Sunday, August 24, 2008

How to make a transparent watermark for ETPro with GIMP

If you don't have GIMP installed download it from here.

Lets convert the etpro logo into a watermark.

So open the logo and select the magic wand tool in GIMP.

Hold the shift key and select all of the black areas of the logo until they are all selected.


Click Edit and then Copy.

Next click File then New to open a new window.

Set the Image Size to 256 x 256 pixels.

Expand the Advanced Options and set the Fill with drop down menu to Transparency.

Click OK.

In the new window click Edit and then click Paste. Now we have the logo with a transparent backhround.


Now save the image as a .tga file.

Now we need to create a .pk3 file with the watermark in it that we can upload to our etpro server.

So, create a folder on the desktop called watermark. Open the watermark folder and create another folder, I will call mine pow. Open the pow folder and put your .tga file inside this folder. Mine is called pow.tga.

Now return to your desktop so that you can see the watermark folder. Select it and make it into a compressed zipped folder. Now change file file extension from watermark.zip to watermark.pk3.

Upload this .pk3 file to the etpro folder on your server.

The final step is to add the following line to server.cfg in the etpro folder on your server:

set b_watermark pow/pow

Here the first pow refers to the folder in our pk3 file and the second pow refers to the file name of our .tga file.

Reboot the server, and viola!

Saturday, August 23, 2008

Set up an ETPro server for testing on Ubuntu JeOS

Set up another Ubuntu JeOS ET virtual machine - this time with etpro installed. POW El Rey Ray sent me the ETL 3vs3, 4vs4, 6vs6 and STA 6vs6 configs and so I could test them before uploading them to the POW etpro server: et-pro.com:27961.

The virtual machine has 1.5Gb of dedicated HD space and 256Mb of RAM. A vanilla Ubuntu JeOS installation takes less than 300Mb of HD space and only uses 30Mb of RAM so running it for virtualization is sweet!

Also figured out etpto semiadmin which allows for the use of rcon commands without using the rcon password - very nice!
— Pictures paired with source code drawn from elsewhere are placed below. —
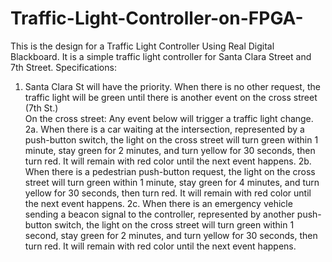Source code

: # Traffic-Light-Controller-on-FPGA-

This is the design for a Traffic Light Controller Using Real Digital Blackboard. 
It is a simple traffic light controller for Santa Clara Street and 7th Street.
Specifications:
1. Santa Clara St will have the priority. When there is no other request, the traffic light will be green until there is another event on the cross street (7th St.)  
On the cross street: Any event below will trigger a traffic light change.
2a. When there is a car waiting at the intersection, represented by a push-button switch, the light on the cross street will turn green within 1 minute, stay green for 2 minutes, and turn yellow for 30 seconds, then turn red. It will remain with red color until the next event happens. 
2b. When there is a pedestrian push-button request, the light on the cross street will turn green within 1 minute, stay green for 4 minutes, and turn yellow for 30 seconds, then turn red. It will remain with red color until the next event happens. 
2c. When there is an emergency vehicle sending a beacon signal to the controller, represented by another push-button switch, the light on the cross street will turn green within 1 second, stay green for 2 minutes, and turn yellow for 30 seconds, then turn red. It will remain with red color until the next event happens.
For example - create a file called etpro.cfg in the etpro folder:

//semi admin levels - 0 disables semiadmin. You can have up to 99 semiadmin levels. Here 1 states that there is one semiadmin logon

set b_semiadminlevels 1

//semi admin password. If we were defining a second semiadmin password then we would set a password for semiadminpass2, and so on through to semiadminpass99 if required.


set b_semiadminpass1 "password"

//semi admin commands - this defines which rcon commands the user of a given seminadmin password can execute. In this example, the ability to kick players.

set b_semiadmincmds1 "kick"

All that is left to do then is to add +exec etpro.cfg to the bash script that starts the server!

Wunderbar!

Saturday, August 2, 2008

Migrated My ET Jaymod Test Server to ESXi

My Promise SATA card arrived a few days ago and today I had time to put it in my server and install ESXi which is now available for free!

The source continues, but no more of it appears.